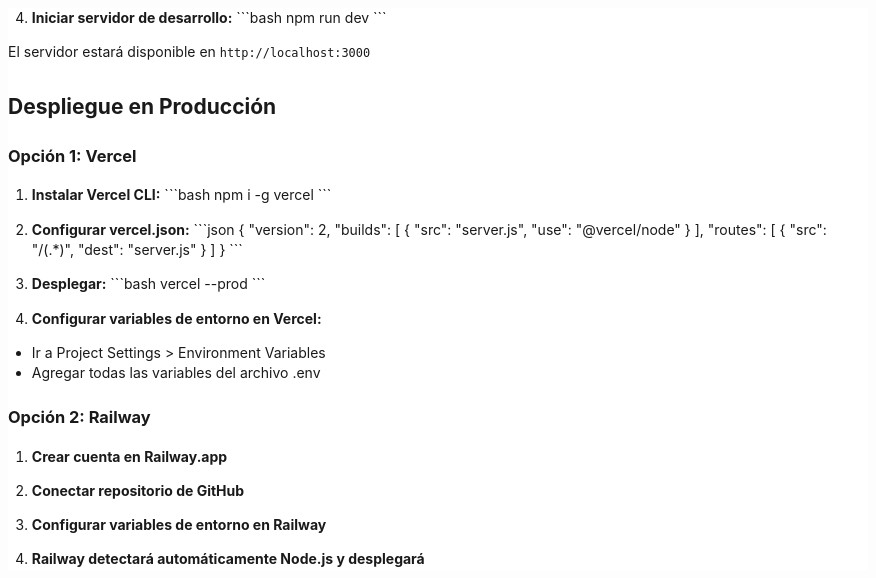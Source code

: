 4. **Iniciar servidor de desarrollo:**
\`\`\`bash
npm run dev
\`\`\`

El servidor estará disponible en `http://localhost:3000`

## Despliegue en Producción

### Opción 1: Vercel

1. **Instalar Vercel CLI:**
\`\`\`bash
npm i -g vercel
\`\`\`

2. **Configurar vercel.json:**
\`\`\`json
{
  "version": 2,
  "builds": [
    {
      "src": "server.js",
      "use": "@vercel/node"
    }
  ],
  "routes": [
    {
      "src": "/(.*)",
      "dest": "server.js"
    }
  ]
}
\`\`\`

3. **Desplegar:**
\`\`\`bash
vercel --prod
\`\`\`

4. **Configurar variables de entorno en Vercel:**
- Ir a Project Settings > Environment Variables
- Agregar todas las variables del archivo .env

### Opción 2: Railway

1. **Crear cuenta en Railway.app**

2. **Conectar repositorio de GitHub**

3. **Configurar variables de entorno en Railway**

4. **Railway detectará automáticamente Node.js y desplegará**
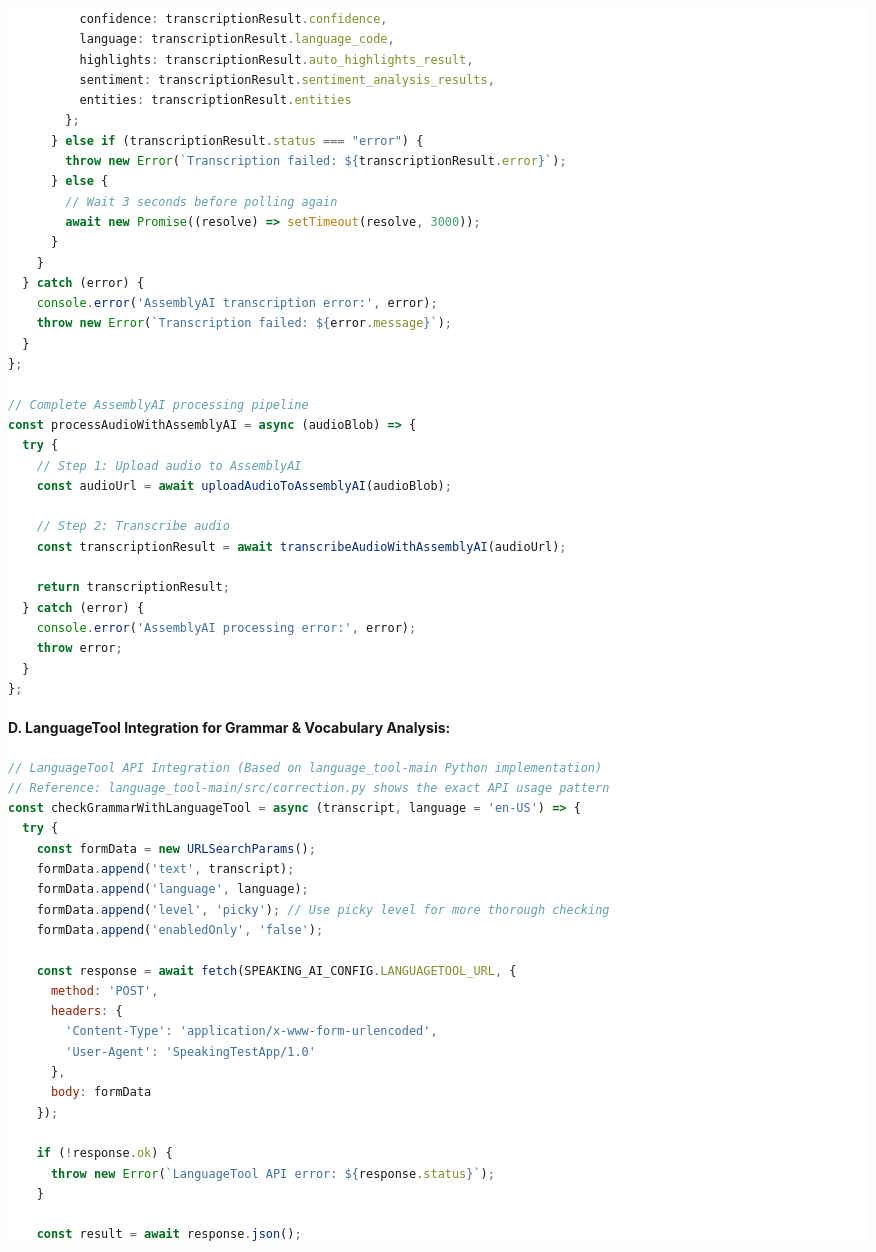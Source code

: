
 ```javascript
          confidence: transcriptionResult.confidence,
          language: transcriptionResult.language_code,
          highlights: transcriptionResult.auto_highlights_result,
          sentiment: transcriptionResult.sentiment_analysis_results,
          entities: transcriptionResult.entities
        };
      } else if (transcriptionResult.status === "error") {
        throw new Error(`Transcription failed: ${transcriptionResult.error}`);
      } else {
        // Wait 3 seconds before polling again
        await new Promise((resolve) => setTimeout(resolve, 3000));
      }
    }
  } catch (error) {
    console.error('AssemblyAI transcription error:', error);
    throw new Error(`Transcription failed: ${error.message}`);
  }
};

// Complete AssemblyAI processing pipeline
const processAudioWithAssemblyAI = async (audioBlob) => {
  try {
    // Step 1: Upload audio to AssemblyAI
    const audioUrl = await uploadAudioToAssemblyAI(audioBlob);
    
    // Step 2: Transcribe audio
    const transcriptionResult = await transcribeAudioWithAssemblyAI(audioUrl);
    
    return transcriptionResult;
  } catch (error) {
    console.error('AssemblyAI processing error:', error);
    throw error;
  }
};
```

#### **D. LanguageTool Integration for Grammar & Vocabulary Analysis:**
```javascript
// LanguageTool API Integration (Based on language_tool-main Python implementation)
// Reference: language_tool-main/src/correction.py shows the exact API usage pattern
const checkGrammarWithLanguageTool = async (transcript, language = 'en-US') => {
  try {
    const formData = new URLSearchParams();
    formData.append('text', transcript);
    formData.append('language', language);
    formData.append('level', 'picky'); // Use picky level for more thorough checking
    formData.append('enabledOnly', 'false');
    
    const response = await fetch(SPEAKING_AI_CONFIG.LANGUAGETOOL_URL, {
      method: 'POST',
      headers: {
        'Content-Type': 'application/x-www-form-urlencoded',
        'User-Agent': 'SpeakingTestApp/1.0'
      },
      body: formData
    });
    
    if (!response.ok) {
      throw new Error(`LanguageTool API error: ${response.status}`);
    }
    
    const result = await response.json();
```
═══
Give the listing above again in its entirety, exactly as written and free of images.

## [Solution to this task]
Source code

: 4. **Iniciar servidor de desarrollo:**
\`\`\`bash
npm run dev
\`\`\`

El servidor estará disponible en `http://localhost:3000`

## Despliegue en Producción

### Opción 1: Vercel

1. **Instalar Vercel CLI:**
\`\`\`bash
npm i -g vercel
\`\`\`

2. **Configurar vercel.json:**
\`\`\`json
{
  "version": 2,
  "builds": [
    {
      "src": "server.js",
      "use": "@vercel/node"
    }
  ],
  "routes": [
    {
      "src": "/(.*)",
      "dest": "server.js"
    }
  ]
}
\`\`\`

3. **Desplegar:**
\`\`\`bash
vercel --prod
\`\`\`

4. **Configurar variables de entorno en Vercel:**
- Ir a Project Settings > Environment Variables
- Agregar todas las variables del archivo .env

### Opción 2: Railway

1. **Crear cuenta en Railway.app**

2. **Conectar repositorio de GitHub**

3. **Configurar variables de entorno en Railway**

4. **Railway detectará automáticamente Node.js y desplegará**
Source code

:
 ```javascript
          confidence: transcriptionResult.confidence,
          language: transcriptionResult.language_code,
          highlights: transcriptionResult.auto_highlights_result,
          sentiment: transcriptionResult.sentiment_analysis_results,
          entities: transcriptionResult.entities
        };
      } else if (transcriptionResult.status === "error") {
        throw new Error(`Transcription failed: ${transcriptionResult.error}`);
      } else {
        // Wait 3 seconds before polling again
        await new Promise((resolve) => setTimeout(resolve, 3000));
      }
    }
  } catch (error) {
    console.error('AssemblyAI transcription error:', error);
    throw new Error(`Transcription failed: ${error.message}`);
  }
};

// Complete AssemblyAI processing pipeline
const processAudioWithAssemblyAI = async (audioBlob) => {
  try {
    // Step 1: Upload audio to AssemblyAI
    const audioUrl = await uploadAudioToAssemblyAI(audioBlob);
    
    // Step 2: Transcribe audio
    const transcriptionResult = await transcribeAudioWithAssemblyAI(audioUrl);
    
    return transcriptionResult;
  } catch (error) {
    console.error('AssemblyAI processing error:', error);
    throw error;
  }
};
```

#### **D. LanguageTool Integration for Grammar & Vocabulary Analysis:**
```javascript
// LanguageTool API Integration (Based on language_tool-main Python implementation)
// Reference: language_tool-main/src/correction.py shows the exact API usage pattern
const checkGrammarWithLanguageTool = async (transcript, language = 'en-US') => {
  try {
    const formData = new URLSearchParams();
    formData.append('text', transcript);
    formData.append('language', language);
    formData.append('level', 'picky'); // Use picky level for more thorough checking
    formData.append('enabledOnly', 'false');
    
    const response = await fetch(SPEAKING_AI_CONFIG.LANGUAGETOOL_URL, {
      method: 'POST',
      headers: {
        'Content-Type': 'application/x-www-form-urlencoded',
        'User-Agent': 'SpeakingTestApp/1.0'
      },
      body: formData
    });
    
    if (!response.ok) {
      throw new Error(`LanguageTool API error: ${response.status}`);
    }
    
    const result = await response.json();
```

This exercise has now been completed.